The analysis found that Skilled Worker visa holders on Deel’s platform earned a median of £96,000, compared with £87,000 for UK citizens in similar positions. The report said the visa holders were a median of four years younger than the citizens they were compared against.
The gap was wider in technical roles. Software developers on Skilled Worker visas earned just over £112,000, against a median of £93,808 for UK citizens in the same roles, the report found.
Deel attributed the difference to the way work visas are awarded, stating that visa processes filter for skills in short supply and that workers who clear the threshold command higher pay because they fill roles local markets cannot. The report described the effect as driven by scarcity rather than cost savings.

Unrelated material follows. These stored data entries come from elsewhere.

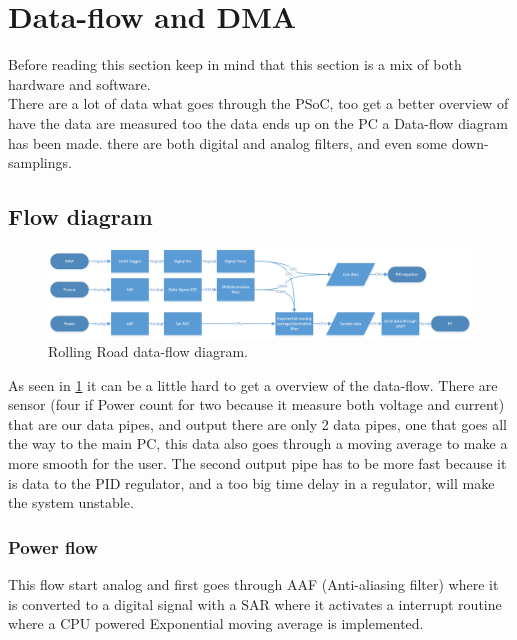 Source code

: \newpage
\section{Data-flow and DMA}


Before reading this section keep in mind that this section is a mix of both hardware and software.\\ 
There are a lot of data what goes through the PSoC, too get a better overview of have the data are measured too the data ends up on the PC a Data-flow diagram has been made. there are both digital and analog filters, and even some down-samplings.

\subsection{Flow diagram}

\begin{figure}[H]
	\centering
	\includegraphics [width=6in]{Software/Pictures/data-flow.png}
	\caption{Rolling Road data-flow diagram.}
	\label{fig:data_flow_diagram}
\end{figure}

As seen in \ref{fig:data_flow_diagram} it can be a little hard to get a overview of the data-flow. There are sensor (four if Power count for two because it measure both voltage and current) that are our data pipes, and output there are only 2 data pipes, one that goes all the way to the main PC, this data also goes through a moving average to make a more smooth for the user. The second output pipe has to be more fast because it is data to the PID regulator, and a too big time delay in a regulator, will make the system unstable.    

\subsubsection{Power flow}  

This flow start analog and first goes through AAF (Anti-aliasing filter) where it is converted to a digital signal with a SAR where it activates a interrupt routine where a CPU powered Exponential moving average is implemented.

The pattern is not unique to the UK. In the United States, holders of the H-1B visa earned a median of $140,000 compared with $130,000 for US citizens, at a median age of 31.5 versus 37, according to the report. In the United Arab Emirates, Golden Visa holders earned a median of 605,000 AED against 459,000 AED for standard employment visa holders.
The report also identified an occupational split. It said engineering and technical roles in both the UK and US were heavily filled by visa holders, while sales positions were occupied almost entirely by local citizens. More than 99% of salespeople in the relevant employment category on Deel’s platform were local citizens, the report said.
The findings are based on salary data from Deel’s platform, which the company said covers more than 40,000 companies hiring across over 150 countries.
The figures cover annualised base salaries for Employer of Record employees over the period from 1 April 2025 to 31 March 2026.